No sé si será que ya se avecina el otoño o que cuando supe que cerraba “El Marta” recordé aquello que decía Antonio Machado: todo pasa y todo queda pero lo nuestro es pasar. Así que cuando pase el tiempo quizá haya quien considere que el cierre del único cine que había en Avilés fue un acontecimiento que mereció ser contado como una catástrofe cultural. Una catástrofe largamente anunciada que, al final, se produjo porque las autoridades cooperaron lo suyo subiendo el IVA de las entradas del ocho al veintiuno por ciento.
Esto que digo, a propósito del Marta y de todos los cines que fueron cerrando, es lo que opina un vagabundo frustrado que dice lo que piensa y se siente impotente ante la soberbia de quienes utilizan subterfugios para culpar a las preferencias colectivas del cierre de tantas salas. Es esa rabia que uno siente cuando percibe que se impone el falaz argumento: “entre todos la mataron y ella sola se murió”. Frase que suena a coartada para dejar impunes a los que dictan la pauta de lo que es y no es rentable.
Con todo, a pesar de la catástrofe, no pierdo la esperanza. Quiero creer que los hijos de nuestros nietos también experimentarán y vivirán aventuras, como nosotros las vivimos: frente a una pantalla grande, a oscuras, con palomitas, junto a nuestro primer amor, haciendo crecer los sueños y las ilusiones.

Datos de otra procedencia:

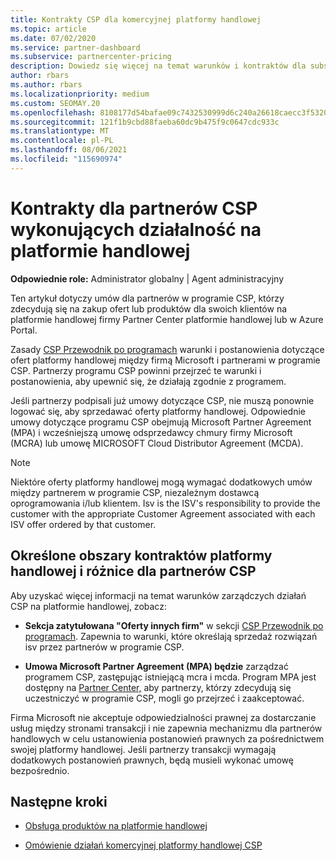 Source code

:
 ```yaml
---
title: Kontrakty CSP dla komercyjnej platformy handlowej
ms.topic: article
ms.date: 07/02/2020
ms.service: partner-dashboard
ms.subservice: partnercenter-pricing
description: Dowiedz się więcej na temat warunków i kontraktów dla subskrypcji produktów innych firm isv zakupionych przez partnerów CSP na platformie handlowej.
author: rbars
ms.author: rbars
ms.localizationpriority: medium
ms.custom: SEOMAY.20
ms.openlocfilehash: 8108177d54bafae09c7432530999d6c240a26618caecc3f53207b7135afdf621
ms.sourcegitcommit: 121f1b9cbd88faeba60dc9b475f9c0647cdc933c
ms.translationtype: MT
ms.contentlocale: pl-PL
ms.lasthandoff: 08/06/2021
ms.locfileid: "115690974"
---
```

# <a name="contracts-for-csp-partners-doing-business-in-the-commercial-marketplace"></a>Kontrakty dla partnerów CSP wykonujących działalność na platformie handlowej


**Odpowiednie role:** Administrator globalny | Agent administracyjny

Ten artykuł dotyczy umów dla partnerów w programie CSP, którzy zdecydują się na zakup ofert lub produktów dla swoich klientów na platformie handlowej firmy Partner Center platformie handlowej lub w Azure Portal.

Zasady [CSP Przewodnik po programach](https://go.microsoft.com/fwlink/p/?LinkId=617100) warunki i postanowienia dotyczące ofert platformy handlowej między firmą Microsoft i partnerami w programie CSP. Partnerzy programu CSP powinni przejrzeć te warunki i postanowienia, aby upewnić się, że działają zgodnie z programem.  

Jeśli partnerzy podpisali już umowy dotyczące CSP, nie muszą ponownie logować się, aby sprzedawać oferty platformy handlowej. Odpowiednie umowy dotyczące programu CSP obejmują Microsoft Partner Agreement (MPA) i wcześniejszą umowę odsprzedawcy chmury firmy Microsoft (MCRA) lub umowę MICROSOFT Cloud Distributor Agreement (MCDA).

>[!NOTE]
> Niektóre oferty platformy handlowej mogą wymagać dodatkowych umów między partnerem w programie CSP, niezależnym dostawcą oprogramowania i/lub klientem. Isv is the ISV's responsibility to provide the customer with the appropriate Customer Agreement associated with each ISV offer ordered by that customer.

## <a name="specific-marketplace-contract-areas-and-distinctions-for-csp-partners"></a>Określone obszary kontraktów platformy handlowej i różnice dla partnerów CSP

Aby uzyskać więcej informacji na temat warunków zarządczych działań CSP na platformie handlowej, zobacz:

- **Sekcja zatytułowana "Oferty innych firm"** w sekcji [CSP Przewodnik po programach](https://go.microsoft.com/fwlink/p/?LinkId=617100). Zapewnia to warunki, które określają sprzedaż rozwiązań isv przez partnerów w programie CSP.

- **Umowa Microsoft Partner Agreement (MPA) będzie** zarządzać programem CSP, zastępując istniejącą mcra i mcda. Program MPA jest dostępny na [Partner Center,](https://partner.microsoft.com/pcv/dashboard/overview) aby partnerzy, którzy zdecydują się uczestniczyć w programie CSP, mogli go przejrzeć i zaakceptować.
  
Firma Microsoft nie akceptuje odpowiedzialności prawnej za dostarczanie usług między stronami transakcji i nie zapewnia mechanizmu dla partnerów handlowych w celu ustanowienia postanowień prawnych za pośrednictwem swojej platformy handlowej. Jeśli partnerzy transakcji wymagają dodatkowych postanowień prawnych, będą musieli wykonać umowę bezpośrednio.

## <a name="next-steps"></a>Następne kroki

- [Obsługa produktów na platformie handlowej](csp-commercial-marketplace-support.md)

- [Omówienie działań komercyjnej platformy handlowej CSP](csp-commercial-marketplace-overview.md)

Los que vivimos aquella época en la que cualquiera podía ir al cine sin salir de su barrio, consideramos que el cine forma parte de nuestra cultura y contribuyó a despejar nuestra mente para que fuera más libre, más soñadora y menos susceptible a las manipulaciones. Pero, quien sabe, a lo peor solo estoy justificando un arrebato de nostalgia, un enternecimiento otoñal muy difícil de evitar cuando alguien de mi edad se enfrenta a la realidad de una epidemia que afecta al cine en pantalla grande hasta el punto de que, en los primeros meses de este año, cerraron 150 cines en España y ya son muchas las capitales de provincia y ciudades de más de cien mil habitantes que no tienen ni un solo local donde poder ver una película.
Si la memoria no me falla, en Avilés y alrededores teníamos un despliegue de cines que era una delicia: Clarín, Palacio Valdés, Florida, Marta y María, Almirante, Chaplin, Ráfaga, Canciller, Las Vegas, Patagonia, Bango, Divad… Que por cierto sobrevivió a un incendio, que se produjo cuando proyectaban “El Coloso en llamas”, pero no pudo sobrevivir a la epidemia que decíamos antes y que algunos ven lógica y coherente, en una sociedad en la que parece que todos sus intereses están en conflicto con los nuestros.
Hoy la realidad está llena de calles con escaparates vacíos y locales cerrados que nos devuelven a un pasado que tal vez fuera mejor. Nos quedamos sin cines y nos vamos quedando sin librerías. Y, como hay quien dice que uno es lo que ve, parece lógico que nuestro papel sea escandalizarnos. Una ciudad sin cines es un estado de ánimo. Por eso Avilés está triste, siente pena de no tener siquiera un cine. Sabe que le han privado de un placer asequible y no acepta lo que, al parecer, es la causa real de la pérdida. Que, tal como se han puesto las cosas, no es negocio que la gente se divierta pagando solo seis euros.